- _EXERCISE REQUIREMENTS_
Copy, from the data below, each line that has the word "step".

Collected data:
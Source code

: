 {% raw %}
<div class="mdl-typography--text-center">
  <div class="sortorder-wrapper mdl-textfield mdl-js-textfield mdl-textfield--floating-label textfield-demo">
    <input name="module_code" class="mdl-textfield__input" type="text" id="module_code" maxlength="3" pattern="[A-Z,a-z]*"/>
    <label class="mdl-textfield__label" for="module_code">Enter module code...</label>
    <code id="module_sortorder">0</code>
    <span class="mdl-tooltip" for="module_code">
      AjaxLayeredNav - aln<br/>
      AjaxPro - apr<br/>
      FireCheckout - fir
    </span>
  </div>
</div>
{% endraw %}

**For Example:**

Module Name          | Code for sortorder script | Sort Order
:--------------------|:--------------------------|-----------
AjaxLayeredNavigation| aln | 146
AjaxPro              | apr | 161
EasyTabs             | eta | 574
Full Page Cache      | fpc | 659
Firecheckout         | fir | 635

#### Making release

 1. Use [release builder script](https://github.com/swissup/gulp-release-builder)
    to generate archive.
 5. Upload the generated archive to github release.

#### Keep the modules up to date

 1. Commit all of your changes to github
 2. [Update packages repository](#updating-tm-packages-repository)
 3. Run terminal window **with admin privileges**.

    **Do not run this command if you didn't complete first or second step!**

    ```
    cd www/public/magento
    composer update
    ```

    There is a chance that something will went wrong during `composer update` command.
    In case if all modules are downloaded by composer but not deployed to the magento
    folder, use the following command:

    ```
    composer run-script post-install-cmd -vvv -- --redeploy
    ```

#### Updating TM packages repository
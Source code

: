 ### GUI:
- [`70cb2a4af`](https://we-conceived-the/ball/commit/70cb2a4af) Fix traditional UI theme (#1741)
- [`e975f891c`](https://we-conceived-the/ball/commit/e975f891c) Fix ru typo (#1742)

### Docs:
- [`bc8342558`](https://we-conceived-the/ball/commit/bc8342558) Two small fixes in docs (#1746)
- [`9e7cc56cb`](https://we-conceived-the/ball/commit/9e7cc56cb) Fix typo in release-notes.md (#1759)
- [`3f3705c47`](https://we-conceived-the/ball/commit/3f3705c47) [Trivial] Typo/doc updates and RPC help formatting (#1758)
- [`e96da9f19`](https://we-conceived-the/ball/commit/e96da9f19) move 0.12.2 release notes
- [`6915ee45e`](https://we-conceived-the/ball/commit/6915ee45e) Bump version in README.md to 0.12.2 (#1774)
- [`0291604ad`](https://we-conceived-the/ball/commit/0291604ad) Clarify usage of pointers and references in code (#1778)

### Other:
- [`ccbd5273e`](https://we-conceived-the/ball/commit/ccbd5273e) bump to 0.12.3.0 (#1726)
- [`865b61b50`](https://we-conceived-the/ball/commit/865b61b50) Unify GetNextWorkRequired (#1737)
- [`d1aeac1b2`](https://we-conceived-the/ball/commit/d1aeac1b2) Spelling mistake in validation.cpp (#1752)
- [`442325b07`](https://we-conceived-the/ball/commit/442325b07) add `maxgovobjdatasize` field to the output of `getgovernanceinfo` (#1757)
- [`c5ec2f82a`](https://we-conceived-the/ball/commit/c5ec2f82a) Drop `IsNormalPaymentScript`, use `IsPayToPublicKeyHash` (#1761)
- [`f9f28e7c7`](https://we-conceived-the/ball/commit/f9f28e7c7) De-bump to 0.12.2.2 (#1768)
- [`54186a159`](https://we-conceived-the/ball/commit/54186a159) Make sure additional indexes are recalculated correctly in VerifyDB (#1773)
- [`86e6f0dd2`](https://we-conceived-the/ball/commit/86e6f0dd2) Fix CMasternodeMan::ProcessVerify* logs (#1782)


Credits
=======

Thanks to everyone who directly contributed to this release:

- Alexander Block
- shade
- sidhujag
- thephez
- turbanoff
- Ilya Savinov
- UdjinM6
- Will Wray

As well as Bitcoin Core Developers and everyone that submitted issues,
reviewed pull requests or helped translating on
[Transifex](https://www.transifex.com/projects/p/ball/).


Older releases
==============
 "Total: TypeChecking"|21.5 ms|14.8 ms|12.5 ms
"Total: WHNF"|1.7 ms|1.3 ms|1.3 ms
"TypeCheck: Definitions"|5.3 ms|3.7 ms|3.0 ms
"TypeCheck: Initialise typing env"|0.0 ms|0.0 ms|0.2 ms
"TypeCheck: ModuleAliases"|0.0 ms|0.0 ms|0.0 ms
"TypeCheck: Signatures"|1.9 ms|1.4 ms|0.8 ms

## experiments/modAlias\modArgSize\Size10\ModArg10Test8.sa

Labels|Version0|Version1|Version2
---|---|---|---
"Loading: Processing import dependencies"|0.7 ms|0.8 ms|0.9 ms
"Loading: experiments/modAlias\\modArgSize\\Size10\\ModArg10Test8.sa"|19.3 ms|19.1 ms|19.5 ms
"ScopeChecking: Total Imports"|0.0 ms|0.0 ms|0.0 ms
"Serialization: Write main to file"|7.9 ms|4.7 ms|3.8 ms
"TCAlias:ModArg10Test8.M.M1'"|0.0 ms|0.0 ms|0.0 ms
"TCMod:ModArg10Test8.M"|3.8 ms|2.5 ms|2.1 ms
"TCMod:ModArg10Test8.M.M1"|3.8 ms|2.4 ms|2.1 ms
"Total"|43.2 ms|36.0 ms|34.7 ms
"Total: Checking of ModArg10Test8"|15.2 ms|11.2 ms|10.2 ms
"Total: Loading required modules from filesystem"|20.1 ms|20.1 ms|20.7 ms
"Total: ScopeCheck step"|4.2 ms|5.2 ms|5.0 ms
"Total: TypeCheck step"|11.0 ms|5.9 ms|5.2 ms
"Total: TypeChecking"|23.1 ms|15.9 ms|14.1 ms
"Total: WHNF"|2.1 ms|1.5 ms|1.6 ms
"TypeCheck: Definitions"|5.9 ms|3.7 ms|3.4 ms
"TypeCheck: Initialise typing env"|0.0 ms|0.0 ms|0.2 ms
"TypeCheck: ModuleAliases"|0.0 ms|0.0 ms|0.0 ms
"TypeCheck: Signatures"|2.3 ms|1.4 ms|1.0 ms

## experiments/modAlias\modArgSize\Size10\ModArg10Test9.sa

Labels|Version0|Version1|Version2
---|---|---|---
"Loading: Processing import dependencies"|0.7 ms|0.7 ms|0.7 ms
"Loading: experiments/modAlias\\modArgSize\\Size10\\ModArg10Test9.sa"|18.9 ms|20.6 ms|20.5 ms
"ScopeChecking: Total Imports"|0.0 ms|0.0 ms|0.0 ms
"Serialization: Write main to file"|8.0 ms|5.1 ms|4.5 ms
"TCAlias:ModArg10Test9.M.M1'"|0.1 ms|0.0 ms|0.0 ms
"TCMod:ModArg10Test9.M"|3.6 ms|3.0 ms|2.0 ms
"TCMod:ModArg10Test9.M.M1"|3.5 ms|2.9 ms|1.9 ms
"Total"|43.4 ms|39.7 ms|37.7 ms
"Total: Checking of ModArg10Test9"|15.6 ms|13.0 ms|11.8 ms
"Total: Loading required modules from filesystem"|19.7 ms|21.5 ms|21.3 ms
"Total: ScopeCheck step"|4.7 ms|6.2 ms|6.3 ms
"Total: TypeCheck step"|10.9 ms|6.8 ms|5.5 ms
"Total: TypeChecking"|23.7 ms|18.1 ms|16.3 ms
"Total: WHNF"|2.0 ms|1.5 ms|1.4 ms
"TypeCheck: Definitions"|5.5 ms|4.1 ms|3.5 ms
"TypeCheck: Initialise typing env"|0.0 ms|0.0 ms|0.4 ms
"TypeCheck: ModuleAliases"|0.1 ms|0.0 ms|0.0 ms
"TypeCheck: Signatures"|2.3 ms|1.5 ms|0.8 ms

- _THE COMPLETED TASK_
    **Do not run this command if you didn't complete first or second step!**
"Total: ScopeCheck step"|4.2 ms|5.2 ms|5.0 ms
"Total: TypeCheck step"|11.0 ms|5.9 ms|5.2 ms
"Total: ScopeCheck step"|4.7 ms|6.2 ms|6.3 ms
"Total: TypeCheck step"|10.9 ms|6.8 ms|5.5 ms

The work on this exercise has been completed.